Readers, I am purging some boxes of paper at my house, and ran across the "In Memoriam" pamphlet for the former Willa Cather Scholar-Professor at the University of Nebraska, Susan Rosowski, who passed away in 2004. I had only gotten to know her shortly before her death and she was a lovely soul, and I was fortunate to attend her beautiful funeral. This was the poem by Willa Cather that she had printed in her final goodbye to us. I have been a Cather fan and have read most of her books, and biographies.
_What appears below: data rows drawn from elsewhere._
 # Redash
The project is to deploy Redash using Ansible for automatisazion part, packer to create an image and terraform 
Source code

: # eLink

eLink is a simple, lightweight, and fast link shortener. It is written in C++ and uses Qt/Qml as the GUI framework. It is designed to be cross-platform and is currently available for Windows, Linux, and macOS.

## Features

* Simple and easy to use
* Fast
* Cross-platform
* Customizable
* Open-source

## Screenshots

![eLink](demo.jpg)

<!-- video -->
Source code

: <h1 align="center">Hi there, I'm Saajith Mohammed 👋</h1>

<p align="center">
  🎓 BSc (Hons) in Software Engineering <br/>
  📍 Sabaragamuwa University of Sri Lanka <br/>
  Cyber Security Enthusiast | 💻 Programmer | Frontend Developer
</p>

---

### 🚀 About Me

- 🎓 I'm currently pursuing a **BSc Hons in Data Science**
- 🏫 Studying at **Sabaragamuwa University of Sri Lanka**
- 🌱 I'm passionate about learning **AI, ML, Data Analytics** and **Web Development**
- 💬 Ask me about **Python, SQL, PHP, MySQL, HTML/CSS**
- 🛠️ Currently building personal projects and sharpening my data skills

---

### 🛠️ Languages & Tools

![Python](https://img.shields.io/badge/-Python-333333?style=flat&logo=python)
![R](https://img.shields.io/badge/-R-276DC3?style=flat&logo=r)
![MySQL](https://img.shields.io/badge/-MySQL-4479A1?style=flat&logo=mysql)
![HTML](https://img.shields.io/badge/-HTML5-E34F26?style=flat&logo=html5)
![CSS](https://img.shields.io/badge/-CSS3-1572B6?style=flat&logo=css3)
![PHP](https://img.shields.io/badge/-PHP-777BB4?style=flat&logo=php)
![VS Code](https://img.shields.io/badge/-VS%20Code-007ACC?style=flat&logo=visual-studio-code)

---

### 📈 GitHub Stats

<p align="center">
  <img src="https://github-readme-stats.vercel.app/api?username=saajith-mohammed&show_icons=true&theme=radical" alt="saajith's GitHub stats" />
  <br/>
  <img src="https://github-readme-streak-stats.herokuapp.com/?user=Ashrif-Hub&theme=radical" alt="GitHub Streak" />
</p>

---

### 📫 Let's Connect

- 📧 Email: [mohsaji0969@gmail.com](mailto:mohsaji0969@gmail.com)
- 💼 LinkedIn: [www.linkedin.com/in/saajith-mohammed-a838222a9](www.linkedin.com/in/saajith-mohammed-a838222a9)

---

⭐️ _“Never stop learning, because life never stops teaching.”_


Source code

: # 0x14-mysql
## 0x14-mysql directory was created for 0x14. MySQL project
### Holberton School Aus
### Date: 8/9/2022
Cather experienced, in an earlier critical time, what I also experienced, that of a strong connection to the Nebraska prairie land soils, and she foresaw human nature conquering that land, with an aesthetic price to pay and with the sacrifice of the beautiful ecologically diverse native prairie grasses themselves, along with their innumerable inhabitants. And on that note, I shall add the byline today to this blog, "Who speaks for the grasses? the native prairies?"--k.m.




Prairie Spring

by Willa Cather

Evening and the flat land,
Rich and sombre and always silent;
The miles of fresh-plowed soil,
Heavy and black, full of strength and harshness;
The growing wheat, the growing weeds,
The toiling horses, the tired men;
The long empty roads,
Sullen fires of sunset, fading,
The eternal, unresponsive sky.
Against all this, Youth,
Flaming like the wild roses,
Singing like the larks over the plowed fields,
Flashing like a star out of the twilight;
Youth with its insupportable sweetness,
Its fierce necessity,
Its sharp desire,
Singing and singing,
Out of the lips of silence,
Out of the earthy dusk.



About the photo: Dry land farm, Phelps County, Nebraska. 1880s. A woman and a girl stand near the doorway of a sod house in this 8.25" x 5.5" sepia-toned photograph. The house is surrounded by grass, and in the front of the photograph is a dirt field with rows of corn. On the left side of the photograph stands a man with two horses hitched to a plow. A windmill is visible behind the house on the right side of the photograph.